In the second place there is Crassus, a character whose testimony Apuleius derides and declares worthless because he is a stupid drunkard. First he is consistently associated with cheap taverns, smoky kitchens, gluttony, drunkenness, hangovers and mendacity. Then we get the following picture: Aemilianus was possibly right in avoiding to make Crassus appear personally before the judge,

ne tu beluam illam uulsis maxillis foedo aspectu de facie improbares, cum animaduertisses caput iuuenis barba et capillo populatum, madentis oculos, cilia turgentia, rictum <restrictum>, saliuosa labia, uocem absonam, manuum tremorem, ructus popinam. Patrimonium omne iam pridem abligurriuit, nec quicquam ei de bonis paternis superest, nisi una domus ad calumniam uenditandam (...). (59,6-7).

'...fearing that you would disapprove of that brute with his shaved jaw and the abominable appearance of his face, when you took notice of the young man's head, stripped of its beard and hair, and his drunken eyes, his swollen eyelids, his open mouth, his slobbering lips, his inharmonious voice, his trembling hands, his vulgar belching. He long ago consumed his entire inheritance in luxury, and nothing survives to him from his good parents, except a single house for selling false accusations.'[26]

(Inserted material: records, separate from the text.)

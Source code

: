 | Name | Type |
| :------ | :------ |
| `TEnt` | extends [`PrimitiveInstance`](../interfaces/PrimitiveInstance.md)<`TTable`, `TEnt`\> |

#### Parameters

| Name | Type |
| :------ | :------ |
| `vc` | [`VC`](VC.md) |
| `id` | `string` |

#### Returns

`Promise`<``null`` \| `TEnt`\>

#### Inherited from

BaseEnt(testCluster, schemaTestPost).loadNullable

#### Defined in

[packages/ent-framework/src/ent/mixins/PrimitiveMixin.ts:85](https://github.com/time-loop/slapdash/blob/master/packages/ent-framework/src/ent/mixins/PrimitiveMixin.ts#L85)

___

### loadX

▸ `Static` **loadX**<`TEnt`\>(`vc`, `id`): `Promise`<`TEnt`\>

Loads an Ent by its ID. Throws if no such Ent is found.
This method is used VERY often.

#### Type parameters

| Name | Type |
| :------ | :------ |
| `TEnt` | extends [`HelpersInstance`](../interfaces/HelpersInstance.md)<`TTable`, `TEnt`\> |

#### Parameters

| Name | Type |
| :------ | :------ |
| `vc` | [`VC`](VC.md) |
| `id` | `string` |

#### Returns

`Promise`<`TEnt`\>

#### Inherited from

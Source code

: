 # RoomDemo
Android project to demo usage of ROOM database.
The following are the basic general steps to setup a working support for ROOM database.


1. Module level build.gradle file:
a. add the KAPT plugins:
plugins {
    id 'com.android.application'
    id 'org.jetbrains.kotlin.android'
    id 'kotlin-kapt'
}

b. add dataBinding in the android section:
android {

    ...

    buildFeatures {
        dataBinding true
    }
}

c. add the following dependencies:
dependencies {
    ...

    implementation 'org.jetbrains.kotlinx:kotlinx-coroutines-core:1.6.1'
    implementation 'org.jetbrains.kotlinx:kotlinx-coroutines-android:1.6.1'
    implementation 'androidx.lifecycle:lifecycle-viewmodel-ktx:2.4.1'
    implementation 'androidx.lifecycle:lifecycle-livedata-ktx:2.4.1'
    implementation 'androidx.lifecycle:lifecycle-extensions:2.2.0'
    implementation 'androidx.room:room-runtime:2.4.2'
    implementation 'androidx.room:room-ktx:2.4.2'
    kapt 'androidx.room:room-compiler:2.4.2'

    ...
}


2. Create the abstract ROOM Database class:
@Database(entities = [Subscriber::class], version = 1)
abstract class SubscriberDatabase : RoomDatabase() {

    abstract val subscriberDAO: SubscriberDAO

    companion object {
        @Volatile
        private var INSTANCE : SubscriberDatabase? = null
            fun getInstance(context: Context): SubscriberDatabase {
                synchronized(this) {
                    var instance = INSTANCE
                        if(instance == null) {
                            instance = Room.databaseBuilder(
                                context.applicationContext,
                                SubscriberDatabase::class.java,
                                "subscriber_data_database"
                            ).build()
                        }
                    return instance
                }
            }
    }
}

That is, he is a brute, with depilated cheeks and a horrible appearance, beardless and bald, with watery eyes, swollen lids, broad grin, slobbering lips, ugly voice, trembling hands and a breath smelling of cheap eating-places. All the details contribute to the caricature of a stupid drunkard, which is so strong as to make him appear like the maccus or bucco of the Atellana.[27]

A more innocent comic role is that of the naive lover, the amator feruidus as met in Fl. 16. This seems a good model to understand the description of Pudens, as Callebat suggested, or more to the point, his older brother Pontianus, who is treated much more favourably by Apuleius. Both brothers are easily manipulated by Rufinus, who exploits the fact that they are madly in love in order to make them do whatever he wants.[28] But whereas Pontianus liberated himself from this influence and regained his former virtue, during the trial Pudens is still in Rufinus' might.

Still following Apuleius' own description of comedy in Fl. 16, there are more comic characters who seem to be represented in the Apology. For the seruulus callidus one may think of Rufinus, who controls the young lovers, or of Apuleius' slave Themison;[29] the uxor inhibens and mater indulgens is, of course, Pudentilla, whose qualities manage to keep Apuleius in Oea (73,3-9)[30] and who, under Apuleius' influence, finally appoints her ungrateful son Pudens as her heir (100,3). Aemilianus, Pontianus' and Pudens' uncle, criticizes and manipulates the boys whenever he can, and he is the perfect patruus obiurgator.[31] Persons to whom the title 'helping friend' (sodalis opitulator) seems applicable, are, on Apuleius' side, the Appius family (72,2; 72,6), Quintianus (58,4), and perhaps the judge, Claudius Maximus, who is constantly flattered and whose support is repeatedly called upon.[32] On the side of the prosecution, Herennius Rufinus is a likely candidate (74,5). Less clearly represented are the miles proeliator and the parasiti edaces, but perhaps we could think of the brave Apuleius himself fighting against his accusers, who are eagerly hunting for Pudentilla's wealth. And considering the characterization of the drunken glutton Crassus selling his testimony, this witness, too, might be thought of as a parasitus edax. Finally, the parentes tenaces are obviously represented by the harmonious, high-principled couple Pudentilla and Apuleius, who do not give way to young Pudens' manipulations and feel happy about their reconciliation with his brother Pontianus.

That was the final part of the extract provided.